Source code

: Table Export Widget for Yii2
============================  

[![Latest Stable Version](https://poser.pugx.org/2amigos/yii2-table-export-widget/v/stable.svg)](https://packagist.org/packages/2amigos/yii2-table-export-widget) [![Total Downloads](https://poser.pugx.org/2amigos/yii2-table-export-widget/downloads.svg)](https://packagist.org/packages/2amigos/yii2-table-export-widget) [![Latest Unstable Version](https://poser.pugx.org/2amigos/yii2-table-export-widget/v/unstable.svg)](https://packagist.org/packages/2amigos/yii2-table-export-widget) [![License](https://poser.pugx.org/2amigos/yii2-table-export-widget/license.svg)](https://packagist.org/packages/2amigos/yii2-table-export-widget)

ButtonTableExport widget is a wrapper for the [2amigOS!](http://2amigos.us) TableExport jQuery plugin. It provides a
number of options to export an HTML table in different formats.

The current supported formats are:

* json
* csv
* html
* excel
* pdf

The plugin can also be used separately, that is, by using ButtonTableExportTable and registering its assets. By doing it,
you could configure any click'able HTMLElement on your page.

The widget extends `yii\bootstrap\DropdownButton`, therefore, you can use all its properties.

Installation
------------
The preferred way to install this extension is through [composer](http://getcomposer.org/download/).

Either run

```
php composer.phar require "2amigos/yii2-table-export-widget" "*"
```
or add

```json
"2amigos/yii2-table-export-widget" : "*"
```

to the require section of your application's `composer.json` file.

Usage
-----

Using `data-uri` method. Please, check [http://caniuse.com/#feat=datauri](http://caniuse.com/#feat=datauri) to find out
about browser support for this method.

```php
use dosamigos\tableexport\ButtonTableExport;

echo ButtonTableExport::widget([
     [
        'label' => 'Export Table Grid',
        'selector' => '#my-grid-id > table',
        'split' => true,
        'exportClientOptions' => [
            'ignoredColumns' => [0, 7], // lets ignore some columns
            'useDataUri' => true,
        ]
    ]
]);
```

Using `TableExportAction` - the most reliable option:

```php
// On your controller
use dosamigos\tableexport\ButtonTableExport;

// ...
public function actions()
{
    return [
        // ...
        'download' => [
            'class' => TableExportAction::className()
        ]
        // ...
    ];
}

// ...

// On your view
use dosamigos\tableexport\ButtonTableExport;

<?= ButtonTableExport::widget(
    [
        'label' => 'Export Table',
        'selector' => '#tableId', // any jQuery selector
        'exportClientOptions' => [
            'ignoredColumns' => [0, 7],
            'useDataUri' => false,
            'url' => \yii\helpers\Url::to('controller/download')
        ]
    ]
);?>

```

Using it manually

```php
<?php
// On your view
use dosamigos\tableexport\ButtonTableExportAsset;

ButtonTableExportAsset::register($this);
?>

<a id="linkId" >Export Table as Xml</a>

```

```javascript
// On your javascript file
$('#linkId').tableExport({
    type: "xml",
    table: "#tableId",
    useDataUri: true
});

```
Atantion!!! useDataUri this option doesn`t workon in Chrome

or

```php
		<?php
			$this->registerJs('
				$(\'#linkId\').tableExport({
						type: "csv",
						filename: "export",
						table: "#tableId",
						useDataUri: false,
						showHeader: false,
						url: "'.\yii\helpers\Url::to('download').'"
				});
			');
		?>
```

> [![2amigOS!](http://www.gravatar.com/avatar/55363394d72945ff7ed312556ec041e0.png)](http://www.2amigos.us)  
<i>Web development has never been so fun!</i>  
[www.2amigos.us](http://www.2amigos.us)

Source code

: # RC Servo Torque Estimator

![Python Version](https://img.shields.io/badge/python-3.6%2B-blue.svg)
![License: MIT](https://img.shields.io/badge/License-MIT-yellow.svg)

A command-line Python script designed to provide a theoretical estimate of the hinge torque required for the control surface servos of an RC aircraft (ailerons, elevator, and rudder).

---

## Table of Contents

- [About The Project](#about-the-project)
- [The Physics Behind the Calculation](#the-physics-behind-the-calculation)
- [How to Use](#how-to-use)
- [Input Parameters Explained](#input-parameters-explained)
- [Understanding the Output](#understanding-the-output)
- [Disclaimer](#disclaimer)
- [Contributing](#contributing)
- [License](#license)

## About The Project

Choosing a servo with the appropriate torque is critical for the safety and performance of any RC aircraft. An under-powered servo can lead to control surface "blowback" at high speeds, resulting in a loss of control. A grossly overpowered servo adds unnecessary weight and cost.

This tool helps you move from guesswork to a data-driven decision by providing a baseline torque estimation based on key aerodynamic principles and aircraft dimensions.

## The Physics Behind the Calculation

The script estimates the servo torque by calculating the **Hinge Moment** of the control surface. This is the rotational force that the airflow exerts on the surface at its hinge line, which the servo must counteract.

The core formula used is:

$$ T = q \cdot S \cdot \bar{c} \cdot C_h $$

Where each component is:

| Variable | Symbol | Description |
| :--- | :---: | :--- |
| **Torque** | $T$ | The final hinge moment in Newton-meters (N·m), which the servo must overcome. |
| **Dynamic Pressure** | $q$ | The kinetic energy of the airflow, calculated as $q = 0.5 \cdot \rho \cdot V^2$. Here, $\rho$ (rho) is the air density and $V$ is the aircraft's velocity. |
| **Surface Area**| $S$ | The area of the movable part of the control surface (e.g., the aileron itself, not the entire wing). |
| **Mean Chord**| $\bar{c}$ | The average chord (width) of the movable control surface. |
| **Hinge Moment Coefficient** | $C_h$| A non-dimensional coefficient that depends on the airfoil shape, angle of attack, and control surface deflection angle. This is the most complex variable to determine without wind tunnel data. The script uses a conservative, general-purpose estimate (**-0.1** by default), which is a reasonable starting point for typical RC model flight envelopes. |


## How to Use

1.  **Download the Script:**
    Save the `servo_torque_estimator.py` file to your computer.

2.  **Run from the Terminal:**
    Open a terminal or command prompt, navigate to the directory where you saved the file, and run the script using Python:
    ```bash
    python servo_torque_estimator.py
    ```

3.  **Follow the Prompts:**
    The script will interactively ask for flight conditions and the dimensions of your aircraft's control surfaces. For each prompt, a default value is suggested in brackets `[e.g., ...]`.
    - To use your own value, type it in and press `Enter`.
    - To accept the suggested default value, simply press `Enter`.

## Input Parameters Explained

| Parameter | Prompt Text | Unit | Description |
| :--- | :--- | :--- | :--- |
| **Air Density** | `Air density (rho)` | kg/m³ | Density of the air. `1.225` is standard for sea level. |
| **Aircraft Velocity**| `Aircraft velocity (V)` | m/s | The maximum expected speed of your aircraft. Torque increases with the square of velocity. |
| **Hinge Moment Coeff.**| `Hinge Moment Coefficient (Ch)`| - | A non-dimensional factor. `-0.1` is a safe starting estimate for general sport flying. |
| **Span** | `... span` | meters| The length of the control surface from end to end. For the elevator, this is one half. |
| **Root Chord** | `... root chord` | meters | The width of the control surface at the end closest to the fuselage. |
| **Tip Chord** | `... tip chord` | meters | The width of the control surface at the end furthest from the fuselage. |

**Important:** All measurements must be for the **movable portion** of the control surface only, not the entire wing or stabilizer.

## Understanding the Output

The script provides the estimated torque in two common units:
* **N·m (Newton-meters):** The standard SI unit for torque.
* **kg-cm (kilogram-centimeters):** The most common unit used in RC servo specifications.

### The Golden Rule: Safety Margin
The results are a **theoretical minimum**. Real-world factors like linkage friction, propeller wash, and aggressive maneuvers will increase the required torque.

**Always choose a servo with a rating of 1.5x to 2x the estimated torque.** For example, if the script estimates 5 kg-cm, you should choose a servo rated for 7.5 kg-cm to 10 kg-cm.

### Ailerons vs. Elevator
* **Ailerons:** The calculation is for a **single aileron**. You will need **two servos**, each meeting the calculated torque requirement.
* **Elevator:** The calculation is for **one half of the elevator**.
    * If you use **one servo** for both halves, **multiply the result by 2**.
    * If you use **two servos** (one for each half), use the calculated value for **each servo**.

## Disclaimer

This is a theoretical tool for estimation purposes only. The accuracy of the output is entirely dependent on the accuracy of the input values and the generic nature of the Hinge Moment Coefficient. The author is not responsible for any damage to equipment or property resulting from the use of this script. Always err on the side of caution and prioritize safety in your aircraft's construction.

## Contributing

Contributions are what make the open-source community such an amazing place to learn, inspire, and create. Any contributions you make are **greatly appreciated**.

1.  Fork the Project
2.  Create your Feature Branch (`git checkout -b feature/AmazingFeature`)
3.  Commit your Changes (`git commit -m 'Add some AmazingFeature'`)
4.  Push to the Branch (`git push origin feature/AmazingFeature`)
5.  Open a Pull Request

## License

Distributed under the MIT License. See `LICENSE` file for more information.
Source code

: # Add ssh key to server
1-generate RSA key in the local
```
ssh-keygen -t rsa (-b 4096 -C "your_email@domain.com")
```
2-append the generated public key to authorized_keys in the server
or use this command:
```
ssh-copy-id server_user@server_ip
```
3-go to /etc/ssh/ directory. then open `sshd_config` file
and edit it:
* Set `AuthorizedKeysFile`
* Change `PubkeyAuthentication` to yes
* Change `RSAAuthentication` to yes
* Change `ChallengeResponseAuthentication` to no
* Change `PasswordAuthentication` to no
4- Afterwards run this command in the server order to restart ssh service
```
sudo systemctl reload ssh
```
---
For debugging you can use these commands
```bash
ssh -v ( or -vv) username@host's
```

Exercise instructions — Please give back exactly the lines of the listing above that run from the one containing "Symbol | Description |" through the one containing "sea level. |", and only those.

Written answer —
| Variable | Symbol | Description |
| :--- | :---: | :--- |
| **Torque** | $T$ | The final hinge moment in Newton-meters (N·m), which the servo must overcome. |
| **Dynamic Pressure** | $q$ | The kinetic energy of the airflow, calculated as $q = 0.5 \cdot \rho \cdot V^2$. Here, $\rho$ (rho) is the air density and $V$ is the aircraft's velocity. |
| **Surface Area**| $S$ | The area of the movable part of the control surface (e.g., the aileron itself, not the entire wing). |
| **Mean Chord**| $\bar{c}$ | The average chord (width) of the movable control surface. |
| **Hinge Moment Coefficient** | $C_h$| A non-dimensional coefficient that depends on the airfoil shape, angle of attack, and control surface deflection angle. This is the most complex variable to determine without wind tunnel data. The script uses a conservative, general-purpose estimate (**-0.1** by default), which is a reasonable starting point for typical RC model flight envelopes. |


## How to Use

1.  **Download the Script:**
    Save the `servo_torque_estimator.py` file to your computer.

2.  **Run from the Terminal:**
    Open a terminal or command prompt, navigate to the directory where you saved the file, and run the script using Python:
    ```bash
    python servo_torque_estimator.py
    ```

3.  **Follow the Prompts:**
    The script will interactively ask for flight conditions and the dimensions of your aircraft's control surfaces. For each prompt, a default value is suggested in brackets `[e.g., ...]`.
    - To use your own value, type it in and press `Enter`.
    - To accept the suggested default value, simply press `Enter`.

## Input Parameters Explained

| Parameter | Prompt Text | Unit | Description |
| :--- | :--- | :--- | :--- |
| **Air Density** | `Air density (rho)` | kg/m³ | Density of the air. `1.225` is standard for sea level. |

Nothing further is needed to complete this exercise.